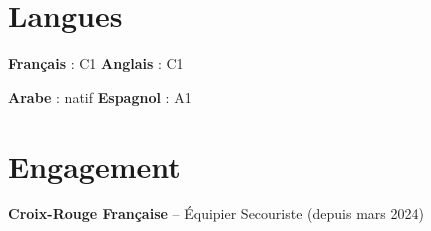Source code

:\documentclass[10pt,a4paper]{article}
\newenvironment{resume_list}{\vspace{-2pt}\begin{itemize}[itemsep=0.3pt,parsep=0pt,topsep=0.3pt,leftmargin=18pt]}{\end{itemize}\vspace{-2pt}}
\begin{document}
\vspace{1pt}
\begin{minipage}[t]{0.48\textwidth}
\section{Langues}
\begin{resume_list}
  \item \textbf{Français} : C1 \quad \textbf{Anglais} : C1
  \item \textbf{Arabe} : natif \quad \textbf{Espagnol} : A1
\end{resume_list}
\end{minipage}\hfill
\begin{minipage}[t]{0.48\textwidth}
\section{Engagement}
\begin{resume_list}
  \item \textbf{Croix-Rouge Française} -- Équipier Secouriste (depuis mars 2024)
\end{resume_list}
\end{minipage}
\end{document}
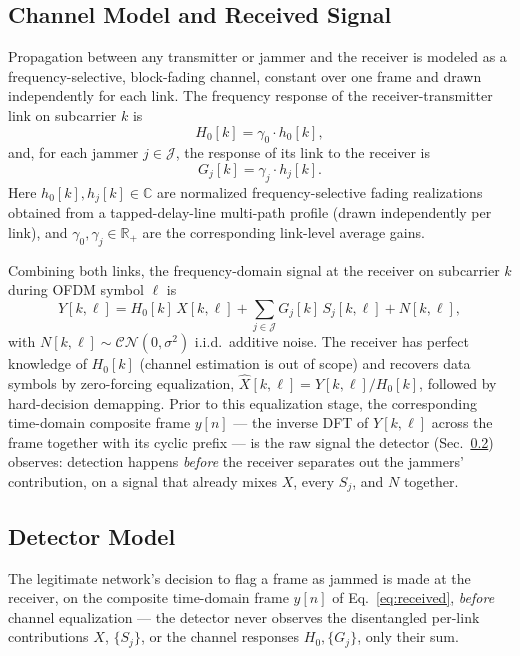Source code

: \documentclass[journal]{IEEEtran}
\newcommand{\rar}[1]{{\color{blue}{[#1]}}}
\begin{document}
\subsection{Channel Model and Received Signal}
Propagation between any transmitter or jammer and the receiver is modeled as a frequency-selective, block-fading channel, constant over one frame and drawn independently for each link.
The frequency response of the receiver-transmitter link on subcarrier $k$ is
\begin{equation}
H_0[k] = \gamma_0 \cdot h_0[k],
\label{eq:channel-tx}
\end{equation}
and, for each jammer $j \in \mathcal{J}$, the response of its link to the
receiver is
\begin{equation}
G_j[k] = \gamma_j \cdot h_j[k].
\label{eq:channel-jam}
\end{equation}
Here $h_0[k], h_j[k] \in \mathbb{C}$ are normalized frequency-selective fading
realizations obtained from a tapped-delay-line multi-path profile (drawn
independently per link), and $\gamma_0, \gamma_j \in \mathbb{R}_{+}$ are the
corresponding link-level average gains.
\rar{$\gamma_0,\gamma_j$ are currently free per-link parameters (a stand-in
for geometry); deriving them from transmitter/jammer/receiver positions via a
path-loss law is a natural extension once (and if) node positions are
introduced.}
\rar{TDL profile, delay spread, and carrier frequency deferred to Experiment
Setup.}

Combining both links, the frequency-domain signal at the receiver on
subcarrier $k$ during OFDM symbol $\ell$ is
\begin{equation}
Y[k,\ell] = H_0[k]\,X[k,\ell] + \sum_{j\in\mathcal{J}} G_j[k]\,S_j[k,\ell] + N[k,\ell],
\label{eq:received}
\end{equation}
with $N[k,\ell]\sim\mathcal{CN}(0,\sigma^2)$ i.i.d.\ additive noise.
The receiver has perfect knowledge of $H_0[k]$ (channel estimation is out of
scope) and recovers data symbols by zero-forcing equalization,
$\hat X[k,\ell] = Y[k,\ell]/H_0[k]$, followed by hard-decision demapping.
Prior to this equalization stage, the corresponding time-domain composite
frame $y[n]$ — the inverse DFT of $Y[k,\ell]$ across the frame together with
its cyclic prefix — is the raw signal the detector (Sec.~\ref{sec:detector})
observes: detection happens \emph{before} the receiver separates out the
jammers' contribution, on a signal that already mixes $X$, every $S_j$, and
$N$ together.

\subsection{Detector Model} \label{sec:detector}
The legitimate network's decision to flag a frame as jammed is made at the
receiver, on the composite time-domain frame $y[n]$ of
Eq.~\eqref{eq:received}, \emph{before} channel equalization — the detector
never observes the disentangled per-link contributions $X$, $\{S_j\}$, or the
channel responses $H_0,\{G_j\}$, only their sum.
\end{document}
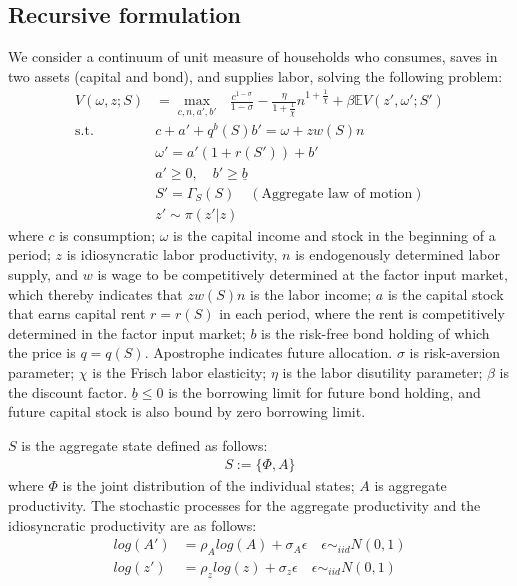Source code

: \subsection*{Recursive formulation}
We consider a continuum of unit measure of households who consumes, saves in two assets (capital and bond), and supplies labor, solving the following problem:
\begin{align*}
  V(\omega,z;S) &= \max_{c,n,a',b'}\text{ } \frac{c^{1-\sigma}}{1-\sigma} -\frac{\eta}{1+\frac{1}{\chi}} n^{1+\frac{1}{\chi}}+ \beta \mathbb{E}V(z',\omega';S')
  \\
  \text{s.t. }& 
  c + a' + q^{b}(S)b' =  \omega  + zw(S)n
  \\
  &
  \omega' = a'(1+r(S')) + b'
  \\
  &a'\geq 0,\quad b'\geq \underline{b}
  \\
  & S' = \Gamma_{S}(S) \quad(\text{Aggregate law of motion})
  \\
  & z' \sim \pi(z'|z)
\end{align*} 
where %
$c$ is consumption;
$\omega$ is the capital income and stock in the beginning of a period; $z$ is idiosyncratic labor productivity, $n$ is endogenously determined labor supply, and $w$ is wage to be competitively determined at the factor input market, which thereby indicates that $zw(S)n$ is the labor income; $a$ is the capital stock that earns capital rent $r=r(S)$ in each period, where the rent is competitively determined in the factor input market; $b$ is the risk-free bond holding of which the price is $q=q(S)$. Apostrophe indicates future allocation. 
$\sigma$ is risk-aversion parameter; $\chi$ is the Frisch labor elasticity; $\eta$ is the labor disutility parameter; $\beta$ is the discount factor. $\underline{b}\leq0$ is the borrowing limit for future bond holding, and future capital stock is also bound by zero borrowing limit.

$S$ is the aggregate state defined as follows:
\begin{align*}
  S := \{\Phi,A\}
\end{align*}
where $\Phi$ is the joint distribution of the individual states; $A$ is aggregate productivity. The stochastic processes for the aggregate productivity and the idiosyncratic productivity are as follows:
\begin{align*}
  log(A') &= \rho_{A}log(A) + \sigma_{A}\epsilon\quad \epsilon\sim_{iid} N(0,1)
  \\
  log(z') &= \rho_{z}log(z) + \sigma_{z}\epsilon\quad \epsilon\sim_{iid} N(0,1)
\end{align*}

□ □ □ □ □

__Task objective__.
Your reply must contain each entry exactly as written and no pictures.

__Response to the task__.
Source code

:\documentclass[10pt,a4paper]{article}
\newenvironment{resume_list}{\vspace{-2pt}\begin{itemize}[itemsep=0.3pt,parsep=0pt,topsep=0.3pt,leftmargin=18pt]}{\end{itemize}\vspace{-2pt}}
\begin{document}
\vspace{1pt}
\begin{minipage}[t]{0.48\textwidth}
\section{Langues}
\begin{resume_list}
  \item \textbf{Français} : C1 \quad \textbf{Anglais} : C1
  \item \textbf{Arabe} : natif \quad \textbf{Espagnol} : A1
\end{resume_list}
\end{minipage}\hfill
\begin{minipage}[t]{0.48\textwidth}
\section{Engagement}
\begin{resume_list}
  \item \textbf{Croix-Rouge Française} -- Équipier Secouriste (depuis mars 2024)
\end{resume_list}
\end{minipage}
\end{document}
Source code

: \documentclass[journal]{IEEEtran}
\newcommand{\rar}[1]{{\color{blue}{[#1]}}}
\begin{document}
\subsection{Channel Model and Received Signal}
Propagation between any transmitter or jammer and the receiver is modeled as a frequency-selective, block-fading channel, constant over one frame and drawn independently for each link.
The frequency response of the receiver-transmitter link on subcarrier $k$ is
\begin{equation}
H_0[k] = \gamma_0 \cdot h_0[k],
\label{eq:channel-tx}
\end{equation}
and, for each jammer $j \in \mathcal{J}$, the response of its link to the
receiver is
\begin{equation}
G_j[k] = \gamma_j \cdot h_j[k].
\label{eq:channel-jam}
\end{equation}
Here $h_0[k], h_j[k] \in \mathbb{C}$ are normalized frequency-selective fading
realizations obtained from a tapped-delay-line multi-path profile (drawn
independently per link), and $\gamma_0, \gamma_j \in \mathbb{R}_{+}$ are the
corresponding link-level average gains.
\rar{$\gamma_0,\gamma_j$ are currently free per-link parameters (a stand-in
for geometry); deriving them from transmitter/jammer/receiver positions via a
path-loss law is a natural extension once (and if) node positions are
introduced.}
\rar{TDL profile, delay spread, and carrier frequency deferred to Experiment
Setup.}

Combining both links, the frequency-domain signal at the receiver on
subcarrier $k$ during OFDM symbol $\ell$ is
\begin{equation}
Y[k,\ell] = H_0[k]\,X[k,\ell] + \sum_{j\in\mathcal{J}} G_j[k]\,S_j[k,\ell] + N[k,\ell],
\label{eq:received}
\end{equation}
with $N[k,\ell]\sim\mathcal{CN}(0,\sigma^2)$ i.i.d.\ additive noise.
The receiver has perfect knowledge of $H_0[k]$ (channel estimation is out of
scope) and recovers data symbols by zero-forcing equalization,
$\hat X[k,\ell] = Y[k,\ell]/H_0[k]$, followed by hard-decision demapping.
Prior to this equalization stage, the corresponding time-domain composite
frame $y[n]$ — the inverse DFT of $Y[k,\ell]$ across the frame together with
its cyclic prefix — is the raw signal the detector (Sec.~\ref{sec:detector})
observes: detection happens \emph{before} the receiver separates out the
jammers' contribution, on a signal that already mixes $X$, every $S_j$, and
$N$ together.

\subsection{Detector Model} \label{sec:detector}
The legitimate network's decision to flag a frame as jammed is made at the
receiver, on the composite time-domain frame $y[n]$ of
Eq.~\eqref{eq:received}, \emph{before} channel equalization — the detector
never observes the disentangled per-link contributions $X$, $\{S_j\}$, or the
channel responses $H_0,\{G_j\}$, only their sum.
\end{document}
Source code

: \subsection*{Recursive formulation}
We consider a continuum of unit measure of households who consumes, saves in two assets (capital and bond), and supplies labor, solving the following problem:
\begin{align*}
  V(\omega,z;S) &= \max_{c,n,a',b'}\text{ } \frac{c^{1-\sigma}}{1-\sigma} -\frac{\eta}{1+\frac{1}{\chi}} n^{1+\frac{1}{\chi}}+ \beta \mathbb{E}V(z',\omega';S')
  \\
  \text{s.t. }& 
  c + a' + q^{b}(S)b' =  \omega  + zw(S)n
  \\
  &
  \omega' = a'(1+r(S')) + b'
  \\
  &a'\geq 0,\quad b'\geq \underline{b}
  \\
  & S' = \Gamma_{S}(S) \quad(\text{Aggregate law of motion})
  \\
  & z' \sim \pi(z'|z)
\end{align*} 
where %
$c$ is consumption;
$\omega$ is the capital income and stock in the beginning of a period; $z$ is idiosyncratic labor productivity, $n$ is endogenously determined labor supply, and $w$ is wage to be competitively determined at the factor input market, which thereby indicates that $zw(S)n$ is the labor income; $a$ is the capital stock that earns capital rent $r=r(S)$ in each period, where the rent is competitively determined in the factor input market; $b$ is the risk-free bond holding of which the price is $q=q(S)$. Apostrophe indicates future allocation. 
$\sigma$ is risk-aversion parameter; $\chi$ is the Frisch labor elasticity; $\eta$ is the labor disutility parameter; $\beta$ is the discount factor. $\underline{b}\leq0$ is the borrowing limit for future bond holding, and future capital stock is also bound by zero borrowing limit.

$S$ is the aggregate state defined as follows:
\begin{align*}
  S := \{\Phi,A\}
\end{align*}
where $\Phi$ is the joint distribution of the individual states; $A$ is aggregate productivity. The stochastic processes for the aggregate productivity and the idiosyncratic productivity are as follows:
\begin{align*}
  log(A') &= \rho_{A}log(A) + \sigma_{A}\epsilon\quad \epsilon\sim_{iid} N(0,1)
  \\
  log(z') &= \rho_{z}log(z) + \sigma_{z}\epsilon\quad \epsilon\sim_{iid} N(0,1)
\end{align*}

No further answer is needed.